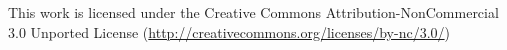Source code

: %
%
%
%


\newpage

\pagestyle{empty}

		\noindent
		This work is licensed under the Creative Commons Attribution-NonCommercial 3.0 Unported License (\href{http://creativecommons.org/licenses/by-nc/3.0/}{http://creativecommons.org/licenses/by-nc/3.0/}) 



 

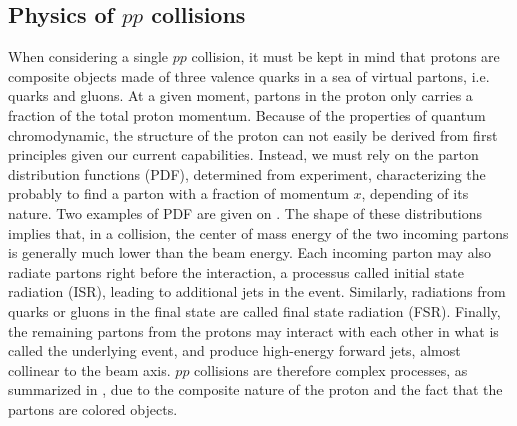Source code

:         \subsection{Physics of $pp$ collisions \label{sec:physicsFromCollisionsAtTheLHC}}

    When considering a single $pp$ collision, it must be kept in mind that protons are
    composite objects made of three valence quarks in a sea of virtual partons, i.e.
    quarks and gluons. At a given moment, partons in the proton only carries a fraction
    of the total proton momentum. Because of the properties of quantum chromodynamic, the
    structure of the proton can not easily be derived from first principles given our current
    capabilities. Instead, we must rely on the parton distribution functions (PDF), determined
    from experiment, characterizing the probably to find a parton with a fraction of
    momentum $x$, depending of its nature. Two examples of PDF are given on
    . The shape of these
    distributions implies that, in a collision, the center of mass energy of the two incoming
    partons is generally much lower than the beam energy.  Each incoming parton may also
    radiate partons right before the interaction, a processus called initial state radiation
    (ISR), leading to additional jets in the event. Similarly, radiations from quarks or
    gluons in the final state are called final state radiation (FSR). Finally, the remaining
    partons from the protons may interact with each other in what is called the underlying
    event, and produce high-energy forward jets, almost collinear to the beam axis. $pp$
    collisions are therefore complex processes, as summarized in ,
    due to the composite nature of the proton and the fact that the partons are colored
    objects.



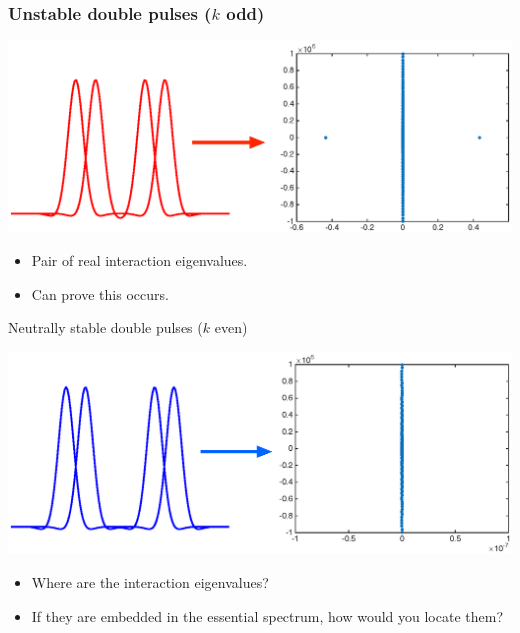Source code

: \documentclass[16pt]{beamer}
\begin{document}
\begin{frame}
	\frametitle{Unstable double pulses ($k$ odd)}
	\fontsize{16}{7.2}\selectfont
	\begin{center}
		\includegraphics[width=1\linewidth]{images/doubleunstableeig}
	\end{center}
	\begin{itemize}
	\item Pair of real interaction eigenvalues.
	\item Can prove this occurs.
	\end{itemize}
\end{frame}

\begin{frame}{Neutrally stable double pulses ($k$ even)}
	\fontsize{16}{7.2}\selectfont
	\begin{center}
		\includegraphics[width=1\linewidth]{images/doublestableeig}
	\end{center}
	\begin{itemize}
	\item Where are the interaction eigenvalues?
	\item If they are embedded in the essential spectrum, how would you locate them?
	\end{itemize}
\end{frame}
\end{document}
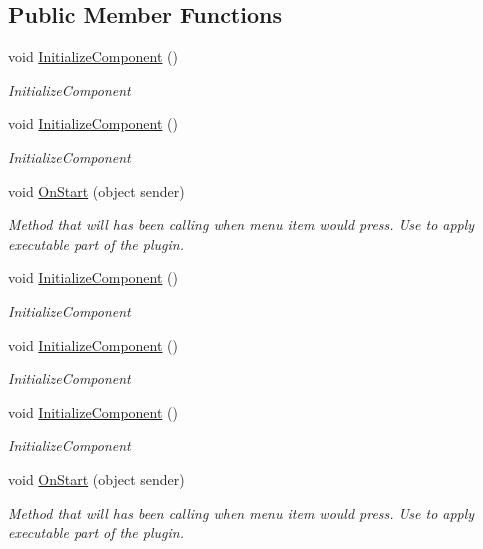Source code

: \subsection*{Public Member Functions}
\begin{DoxyCompactItemize}
\item 
void \mbox{\hyperlink{class_example_plugin1_1_1_sub_plugin2_control_a9c58374e33843b9b7b75955801064f9b}{Initialize\+Component}} ()
\begin{DoxyCompactList}\small\item\em Initialize\+Component \end{DoxyCompactList}\item 
void \mbox{\hyperlink{class_example_plugin1_1_1_sub_plugin2_control_a9c58374e33843b9b7b75955801064f9b}{Initialize\+Component}} ()
\begin{DoxyCompactList}\small\item\em Initialize\+Component \end{DoxyCompactList}\item 
void \mbox{\hyperlink{class_example_plugin1_1_1_sub_plugin2_control_ac44073957fa6c64503888c57d6d5d471}{On\+Start}} (object sender)
\begin{DoxyCompactList}\small\item\em Method that will has been calling when menu item would press. Use to apply executable part of the plugin. \end{DoxyCompactList}\item 
void \mbox{\hyperlink{class_example_plugin1_1_1_sub_plugin2_control_a9c58374e33843b9b7b75955801064f9b}{Initialize\+Component}} ()
\begin{DoxyCompactList}\small\item\em Initialize\+Component \end{DoxyCompactList}\item 
void \mbox{\hyperlink{class_example_plugin1_1_1_sub_plugin2_control_a9c58374e33843b9b7b75955801064f9b}{Initialize\+Component}} ()
\begin{DoxyCompactList}\small\item\em Initialize\+Component \end{DoxyCompactList}\item 
void \mbox{\hyperlink{class_example_plugin1_1_1_sub_plugin2_control_a9c58374e33843b9b7b75955801064f9b}{Initialize\+Component}} ()
\begin{DoxyCompactList}\small\item\em Initialize\+Component \end{DoxyCompactList}\item 
void \mbox{\hyperlink{class_example_plugin1_1_1_sub_plugin2_control_ac44073957fa6c64503888c57d6d5d471}{On\+Start}} (object sender)
\begin{DoxyCompactList}\small\item\em Method that will has been calling when menu item would press. Use to apply executable part of the plugin. \end{DoxyCompactList}\end{DoxyCompactItemize}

:::::

DIRECTIONS FOR THIS TASK: Exactly repeat the material from its first line through the line with "radiate partons right", including both, and leave the pictures and everything else out.

EXERCISE OUTPUT:
Source code

: %
%
%
%


\newpage

\pagestyle{empty}

		\noindent
		This work is licensed under the Creative Commons Attribution-NonCommercial 3.0 Unported License (\href{http://creativecommons.org/licenses/by-nc/3.0/}{http://creativecommons.org/licenses/by-nc/3.0/}) 



 

Source code

:         \subsection{Physics of $pp$ collisions \label{sec:physicsFromCollisionsAtTheLHC}}

    When considering a single $pp$ collision, it must be kept in mind that protons are
    composite objects made of three valence quarks in a sea of virtual partons, i.e.
    quarks and gluons. At a given moment, partons in the proton only carries a fraction
    of the total proton momentum. Because of the properties of quantum chromodynamic, the
    structure of the proton can not easily be derived from first principles given our current
    capabilities. Instead, we must rely on the parton distribution functions (PDF), determined
    from experiment, characterizing the probably to find a parton with a fraction of
    momentum $x$, depending of its nature. Two examples of PDF are given on
    . The shape of these
    distributions implies that, in a collision, the center of mass energy of the two incoming
    partons is generally much lower than the beam energy.  Each incoming parton may also
    radiate partons right before the interaction, a processus called initial state radiation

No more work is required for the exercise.